*** Opening RECORDED DATA ***
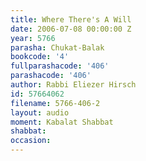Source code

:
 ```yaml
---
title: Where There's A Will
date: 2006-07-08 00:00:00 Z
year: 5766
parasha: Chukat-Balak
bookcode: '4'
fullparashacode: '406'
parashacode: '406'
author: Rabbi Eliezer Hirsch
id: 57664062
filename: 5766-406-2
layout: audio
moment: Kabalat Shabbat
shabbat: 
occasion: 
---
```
*** Closing RECORDED DATA ***
*** Opening RECORDED DATA ***
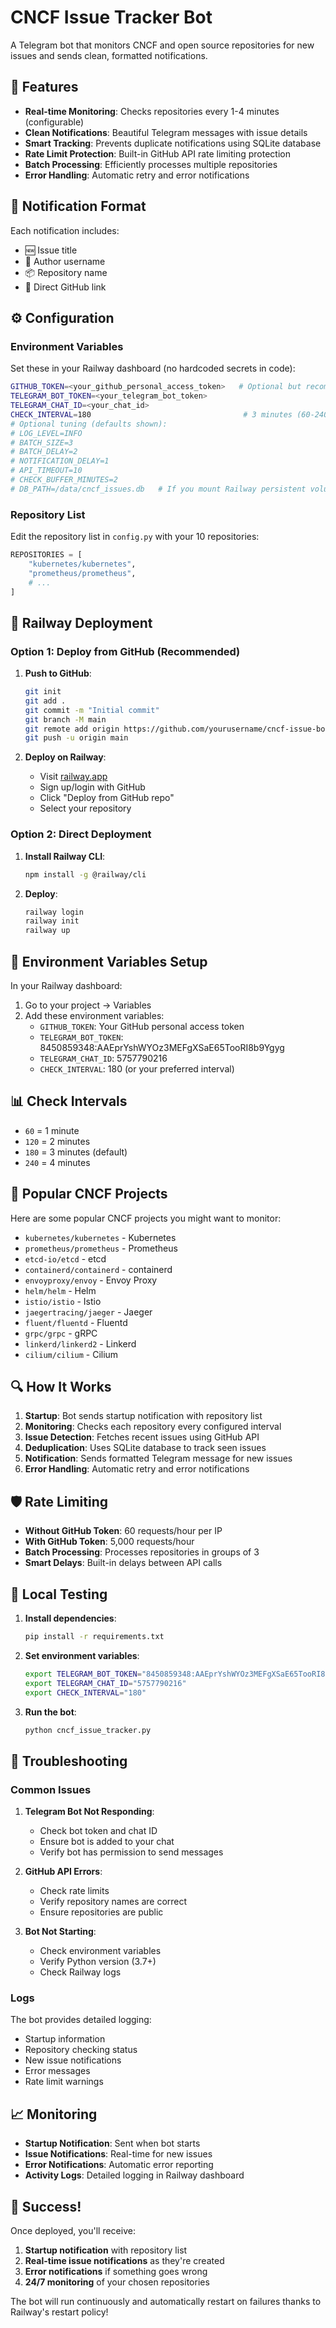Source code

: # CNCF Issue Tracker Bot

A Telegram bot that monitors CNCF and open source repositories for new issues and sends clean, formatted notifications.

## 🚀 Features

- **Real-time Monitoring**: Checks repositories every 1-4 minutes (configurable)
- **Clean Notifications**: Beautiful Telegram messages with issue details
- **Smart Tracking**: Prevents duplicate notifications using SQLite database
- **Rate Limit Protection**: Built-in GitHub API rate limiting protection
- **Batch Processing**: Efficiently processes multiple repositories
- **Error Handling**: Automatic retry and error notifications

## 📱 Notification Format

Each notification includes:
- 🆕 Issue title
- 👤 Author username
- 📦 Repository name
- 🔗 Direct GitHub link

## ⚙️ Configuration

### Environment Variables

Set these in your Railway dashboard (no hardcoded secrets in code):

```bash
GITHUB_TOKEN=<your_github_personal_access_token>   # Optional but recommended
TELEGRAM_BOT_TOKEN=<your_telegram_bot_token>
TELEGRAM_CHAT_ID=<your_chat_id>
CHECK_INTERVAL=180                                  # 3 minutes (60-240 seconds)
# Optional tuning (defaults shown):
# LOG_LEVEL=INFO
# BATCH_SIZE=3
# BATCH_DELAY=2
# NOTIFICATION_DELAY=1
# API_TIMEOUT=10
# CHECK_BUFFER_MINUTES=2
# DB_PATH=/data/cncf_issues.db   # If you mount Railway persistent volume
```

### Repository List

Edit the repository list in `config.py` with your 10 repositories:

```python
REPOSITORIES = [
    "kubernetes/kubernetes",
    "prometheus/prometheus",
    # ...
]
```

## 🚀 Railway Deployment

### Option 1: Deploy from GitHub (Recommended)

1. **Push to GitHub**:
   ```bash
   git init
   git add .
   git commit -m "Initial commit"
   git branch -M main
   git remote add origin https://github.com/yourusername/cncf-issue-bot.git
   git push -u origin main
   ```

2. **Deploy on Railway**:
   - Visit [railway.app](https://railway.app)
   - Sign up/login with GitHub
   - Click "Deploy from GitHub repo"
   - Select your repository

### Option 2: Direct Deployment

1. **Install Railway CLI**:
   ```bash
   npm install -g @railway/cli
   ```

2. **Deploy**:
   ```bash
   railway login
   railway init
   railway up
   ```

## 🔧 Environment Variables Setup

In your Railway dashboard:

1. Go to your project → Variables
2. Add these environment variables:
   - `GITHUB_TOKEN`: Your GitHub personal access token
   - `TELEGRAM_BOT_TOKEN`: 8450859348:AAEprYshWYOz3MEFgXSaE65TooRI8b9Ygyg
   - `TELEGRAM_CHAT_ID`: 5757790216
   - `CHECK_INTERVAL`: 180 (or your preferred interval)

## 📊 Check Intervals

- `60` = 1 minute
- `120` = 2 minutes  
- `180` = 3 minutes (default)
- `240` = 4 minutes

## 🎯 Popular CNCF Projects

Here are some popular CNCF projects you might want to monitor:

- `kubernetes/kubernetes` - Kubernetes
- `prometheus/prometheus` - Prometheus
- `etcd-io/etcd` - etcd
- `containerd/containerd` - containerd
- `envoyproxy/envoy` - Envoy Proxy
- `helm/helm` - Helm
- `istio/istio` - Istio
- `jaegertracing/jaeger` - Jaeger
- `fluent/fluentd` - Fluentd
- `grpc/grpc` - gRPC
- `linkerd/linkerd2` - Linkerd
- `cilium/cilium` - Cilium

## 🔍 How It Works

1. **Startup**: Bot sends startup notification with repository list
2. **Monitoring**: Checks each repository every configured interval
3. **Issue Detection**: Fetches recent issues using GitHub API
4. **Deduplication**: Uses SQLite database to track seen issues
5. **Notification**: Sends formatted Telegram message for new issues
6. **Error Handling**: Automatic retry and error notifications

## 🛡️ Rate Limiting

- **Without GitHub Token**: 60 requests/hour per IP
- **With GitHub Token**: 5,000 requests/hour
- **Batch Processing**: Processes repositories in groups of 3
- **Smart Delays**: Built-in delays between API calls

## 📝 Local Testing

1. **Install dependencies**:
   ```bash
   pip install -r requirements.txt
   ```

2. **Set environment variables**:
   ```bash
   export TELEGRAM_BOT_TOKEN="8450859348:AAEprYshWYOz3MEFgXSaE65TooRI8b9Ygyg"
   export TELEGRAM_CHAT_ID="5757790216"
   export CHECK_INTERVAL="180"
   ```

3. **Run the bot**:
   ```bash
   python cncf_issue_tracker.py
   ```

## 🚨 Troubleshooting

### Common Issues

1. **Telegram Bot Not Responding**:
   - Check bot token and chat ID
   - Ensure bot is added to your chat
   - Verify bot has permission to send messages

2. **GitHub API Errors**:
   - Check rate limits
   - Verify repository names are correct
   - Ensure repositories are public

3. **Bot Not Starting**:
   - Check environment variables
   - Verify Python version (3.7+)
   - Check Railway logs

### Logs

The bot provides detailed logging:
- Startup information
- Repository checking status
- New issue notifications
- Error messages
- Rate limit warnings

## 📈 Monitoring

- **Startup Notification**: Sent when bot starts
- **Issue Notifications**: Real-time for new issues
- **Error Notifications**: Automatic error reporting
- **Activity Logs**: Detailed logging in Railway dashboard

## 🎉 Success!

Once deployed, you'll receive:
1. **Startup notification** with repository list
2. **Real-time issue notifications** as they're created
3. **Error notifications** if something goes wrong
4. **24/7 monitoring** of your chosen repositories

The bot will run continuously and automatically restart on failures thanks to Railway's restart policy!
*** Closing RECORDED DATA ***
*** Opening RECORDED DATA ***
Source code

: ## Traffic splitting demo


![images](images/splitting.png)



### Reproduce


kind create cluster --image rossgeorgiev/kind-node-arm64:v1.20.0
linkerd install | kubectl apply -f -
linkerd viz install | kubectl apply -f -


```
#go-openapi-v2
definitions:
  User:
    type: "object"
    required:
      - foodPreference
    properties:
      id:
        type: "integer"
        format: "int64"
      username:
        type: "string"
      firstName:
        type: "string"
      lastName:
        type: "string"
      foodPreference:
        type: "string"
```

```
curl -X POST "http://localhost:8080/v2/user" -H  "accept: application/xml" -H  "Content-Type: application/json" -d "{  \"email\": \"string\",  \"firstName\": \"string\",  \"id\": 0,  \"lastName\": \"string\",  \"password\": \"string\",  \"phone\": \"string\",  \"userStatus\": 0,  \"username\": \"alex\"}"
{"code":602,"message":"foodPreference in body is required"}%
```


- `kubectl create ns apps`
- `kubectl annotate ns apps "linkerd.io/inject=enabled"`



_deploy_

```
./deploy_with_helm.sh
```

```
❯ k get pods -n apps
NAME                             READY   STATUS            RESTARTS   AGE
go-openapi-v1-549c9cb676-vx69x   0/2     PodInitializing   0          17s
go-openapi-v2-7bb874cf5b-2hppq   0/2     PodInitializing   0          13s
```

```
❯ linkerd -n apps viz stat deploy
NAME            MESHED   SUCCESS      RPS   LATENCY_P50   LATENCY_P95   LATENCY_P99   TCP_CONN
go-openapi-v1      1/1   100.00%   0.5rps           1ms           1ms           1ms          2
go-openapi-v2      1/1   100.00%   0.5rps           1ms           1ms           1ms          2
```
*** Closing RECORDED DATA ***
## YOUR GOAL
Collect each line of the entries that has the word "dashboard", copying it in full.

## COMPLETED TASK
Set these in your Railway dashboard (no hardcoded secrets in code):
In your Railway dashboard:
- **Activity Logs**: Detailed logging in Railway dashboard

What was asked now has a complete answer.